Back from the Dead

Back from the Dead

“2012, that’s my year,” Chief Keef predicts on “Winnin,” one of Back from the Dead’s many standout tracks. He couldn’t have known how right he was. By the time his second mixtape premiered that March, the 16-year-old was a minor viral sensation. But Back from the Dead launched the dread-headed rapper into the stratosphere. Suddenly, all anyone could talk about was drill, the newly minted trap offshoot that lurched to its own sing-song rhythm, and which had been bubbling up on Chicago’s South Side for a couple of years now, just outside the media’s view. Back from the Dead was an ideal intro to a sound that would soon dominate hip-hop.

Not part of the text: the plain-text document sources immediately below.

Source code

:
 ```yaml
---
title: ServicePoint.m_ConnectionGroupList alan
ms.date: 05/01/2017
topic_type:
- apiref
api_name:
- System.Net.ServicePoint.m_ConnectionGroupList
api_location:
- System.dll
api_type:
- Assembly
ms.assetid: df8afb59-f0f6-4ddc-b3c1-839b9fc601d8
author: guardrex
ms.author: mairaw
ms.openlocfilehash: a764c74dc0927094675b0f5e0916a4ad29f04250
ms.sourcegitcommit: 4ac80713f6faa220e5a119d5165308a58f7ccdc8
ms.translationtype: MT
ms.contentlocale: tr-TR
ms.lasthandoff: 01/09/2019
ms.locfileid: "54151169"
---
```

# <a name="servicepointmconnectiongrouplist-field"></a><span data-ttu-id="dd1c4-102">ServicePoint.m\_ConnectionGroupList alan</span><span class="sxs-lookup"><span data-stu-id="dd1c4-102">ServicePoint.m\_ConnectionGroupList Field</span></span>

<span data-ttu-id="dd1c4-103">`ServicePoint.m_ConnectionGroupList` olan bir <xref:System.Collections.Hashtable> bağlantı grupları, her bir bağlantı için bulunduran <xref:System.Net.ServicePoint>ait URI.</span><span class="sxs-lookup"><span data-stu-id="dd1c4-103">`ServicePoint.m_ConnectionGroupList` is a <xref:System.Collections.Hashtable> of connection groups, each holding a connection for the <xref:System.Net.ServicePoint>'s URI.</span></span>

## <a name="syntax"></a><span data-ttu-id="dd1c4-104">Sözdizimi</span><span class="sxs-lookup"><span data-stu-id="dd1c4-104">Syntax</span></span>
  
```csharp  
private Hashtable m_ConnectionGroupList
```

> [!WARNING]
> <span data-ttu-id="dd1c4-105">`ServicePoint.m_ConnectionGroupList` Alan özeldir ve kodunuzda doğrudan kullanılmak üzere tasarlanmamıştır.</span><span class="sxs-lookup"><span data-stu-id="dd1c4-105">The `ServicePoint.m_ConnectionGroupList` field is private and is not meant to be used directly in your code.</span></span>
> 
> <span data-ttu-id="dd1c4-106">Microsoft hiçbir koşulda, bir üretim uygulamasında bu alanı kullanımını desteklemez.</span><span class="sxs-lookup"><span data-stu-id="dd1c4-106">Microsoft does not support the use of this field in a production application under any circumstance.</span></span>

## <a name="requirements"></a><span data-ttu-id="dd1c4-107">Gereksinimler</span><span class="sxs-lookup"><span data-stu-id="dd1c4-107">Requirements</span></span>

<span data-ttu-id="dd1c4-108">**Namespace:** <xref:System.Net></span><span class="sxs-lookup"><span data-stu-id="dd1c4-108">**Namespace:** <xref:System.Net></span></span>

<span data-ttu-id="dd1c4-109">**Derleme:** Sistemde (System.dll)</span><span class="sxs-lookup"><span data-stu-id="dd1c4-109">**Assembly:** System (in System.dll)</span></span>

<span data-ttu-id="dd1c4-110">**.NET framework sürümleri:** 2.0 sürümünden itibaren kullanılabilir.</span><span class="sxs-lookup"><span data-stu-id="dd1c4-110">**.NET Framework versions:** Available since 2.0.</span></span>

But it was also an immersive crash course in the lingo and worldview of a teenager growing up in a neighborhood the media often uses as a shorthand for American gun violence. As soon as Back from the Dead came to life, Keef’s musical ascent became a hotly contested topic: Did he represent the most exciting regional rap movement of the new decade? Or was he the embodiment of his city’s worst ills? Whatever the case, Keefmania would hit hip-hop like a bomb, and the songs on Back from the Dead—produced entirely by Young Chop, a chief architect of the drill sound—held up to all of that national scrutiny. “I Don’t Like” is the tape’s splashiest number, a towering anthem of pure, unfiltered negativity that, even before the Kanye West remix, would play on local radio for hours on end. And listeners willing to dig past the hits will find such gems as the howling “I Don’t Know Dem,” or the surprisingly pop-friendly anti-romance bop “Save That Shit”—both tracks that sound just as innovative and vital today.